Start of Supplied data
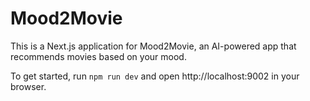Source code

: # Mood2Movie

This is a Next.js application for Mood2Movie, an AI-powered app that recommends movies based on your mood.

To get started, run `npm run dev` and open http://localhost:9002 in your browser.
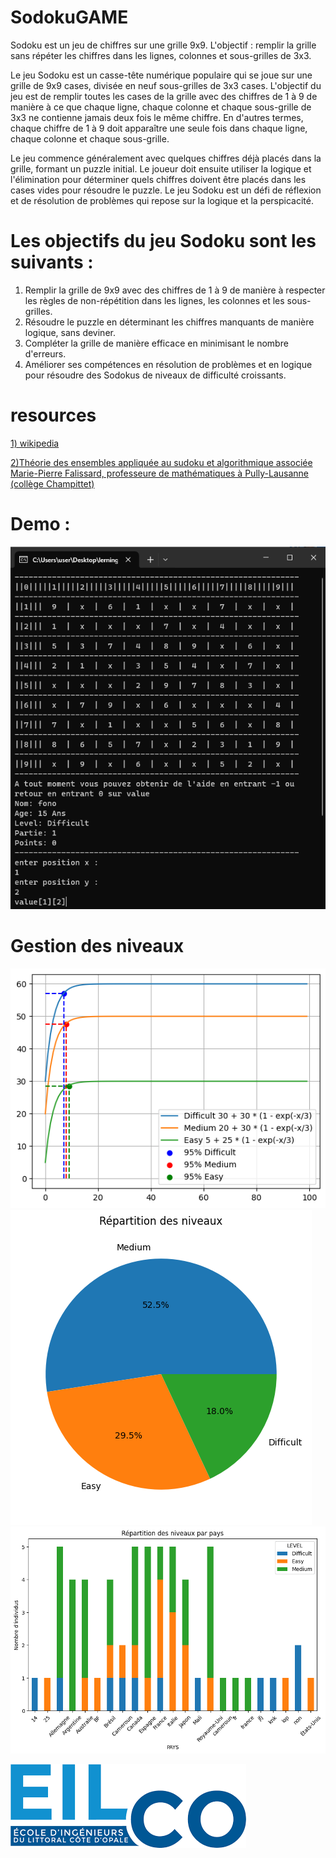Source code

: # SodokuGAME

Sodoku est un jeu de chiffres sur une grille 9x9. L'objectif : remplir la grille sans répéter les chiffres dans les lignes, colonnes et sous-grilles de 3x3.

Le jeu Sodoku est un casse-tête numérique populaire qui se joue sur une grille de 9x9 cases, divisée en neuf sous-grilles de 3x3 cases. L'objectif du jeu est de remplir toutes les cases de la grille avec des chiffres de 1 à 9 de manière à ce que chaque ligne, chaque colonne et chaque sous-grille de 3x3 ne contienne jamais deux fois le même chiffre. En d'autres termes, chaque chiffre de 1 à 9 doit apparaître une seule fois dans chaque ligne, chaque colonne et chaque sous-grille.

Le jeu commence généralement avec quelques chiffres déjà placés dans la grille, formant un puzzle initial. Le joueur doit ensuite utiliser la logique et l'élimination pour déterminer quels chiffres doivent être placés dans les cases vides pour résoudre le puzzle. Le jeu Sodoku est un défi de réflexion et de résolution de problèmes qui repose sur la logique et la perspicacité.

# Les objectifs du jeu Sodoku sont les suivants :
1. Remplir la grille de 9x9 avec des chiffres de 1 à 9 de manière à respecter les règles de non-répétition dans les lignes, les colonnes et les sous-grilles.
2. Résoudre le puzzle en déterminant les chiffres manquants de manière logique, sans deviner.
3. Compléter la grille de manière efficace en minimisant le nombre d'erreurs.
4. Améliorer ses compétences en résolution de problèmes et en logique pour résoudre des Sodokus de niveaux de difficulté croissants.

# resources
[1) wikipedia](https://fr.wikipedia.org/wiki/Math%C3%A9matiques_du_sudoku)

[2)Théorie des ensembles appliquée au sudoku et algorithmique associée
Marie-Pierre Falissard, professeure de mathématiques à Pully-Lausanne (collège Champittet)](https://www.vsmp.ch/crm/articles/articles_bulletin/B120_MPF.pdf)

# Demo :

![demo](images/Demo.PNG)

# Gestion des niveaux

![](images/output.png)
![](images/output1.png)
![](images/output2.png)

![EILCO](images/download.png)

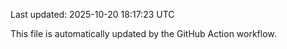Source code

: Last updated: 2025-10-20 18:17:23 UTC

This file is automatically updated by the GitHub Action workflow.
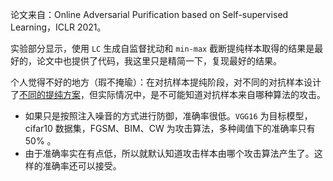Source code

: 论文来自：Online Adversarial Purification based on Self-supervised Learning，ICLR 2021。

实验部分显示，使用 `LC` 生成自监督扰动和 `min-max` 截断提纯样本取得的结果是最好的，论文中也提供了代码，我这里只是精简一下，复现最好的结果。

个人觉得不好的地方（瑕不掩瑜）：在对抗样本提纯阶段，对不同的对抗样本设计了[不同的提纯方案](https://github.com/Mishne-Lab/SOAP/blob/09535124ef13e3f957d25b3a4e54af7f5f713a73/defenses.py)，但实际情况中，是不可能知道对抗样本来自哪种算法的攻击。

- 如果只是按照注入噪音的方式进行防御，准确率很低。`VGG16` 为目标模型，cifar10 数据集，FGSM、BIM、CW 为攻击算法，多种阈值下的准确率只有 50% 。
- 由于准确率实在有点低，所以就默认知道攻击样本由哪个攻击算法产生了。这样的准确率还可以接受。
End of Supplied data
- Exercise directions:
Begin with the first line of the records and repeat every line up to the one with "# resources", counting that line too. Pictures are not part of the copy.

- Exercise response:
Source code

: # Mood2Movie

This is a Next.js application for Mood2Movie, an AI-powered app that recommends movies based on your mood.

To get started, run `npm run dev` and open http://localhost:9002 in your browser.
Source code

: # SodokuGAME

Sodoku est un jeu de chiffres sur une grille 9x9. L'objectif : remplir la grille sans répéter les chiffres dans les lignes, colonnes et sous-grilles de 3x3.

Le jeu Sodoku est un casse-tête numérique populaire qui se joue sur une grille de 9x9 cases, divisée en neuf sous-grilles de 3x3 cases. L'objectif du jeu est de remplir toutes les cases de la grille avec des chiffres de 1 à 9 de manière à ce que chaque ligne, chaque colonne et chaque sous-grille de 3x3 ne contienne jamais deux fois le même chiffre. En d'autres termes, chaque chiffre de 1 à 9 doit apparaître une seule fois dans chaque ligne, chaque colonne et chaque sous-grille.

Le jeu commence généralement avec quelques chiffres déjà placés dans la grille, formant un puzzle initial. Le joueur doit ensuite utiliser la logique et l'élimination pour déterminer quels chiffres doivent être placés dans les cases vides pour résoudre le puzzle. Le jeu Sodoku est un défi de réflexion et de résolution de problèmes qui repose sur la logique et la perspicacité.

# Les objectifs du jeu Sodoku sont les suivants :
1. Remplir la grille de 9x9 avec des chiffres de 1 à 9 de manière à respecter les règles de non-répétition dans les lignes, les colonnes et les sous-grilles.
2. Résoudre le puzzle en déterminant les chiffres manquants de manière logique, sans deviner.
3. Compléter la grille de manière efficace en minimisant le nombre d'erreurs.
4. Améliorer ses compétences en résolution de problèmes et en logique pour résoudre des Sodokus de niveaux de difficulté croissants.

# resources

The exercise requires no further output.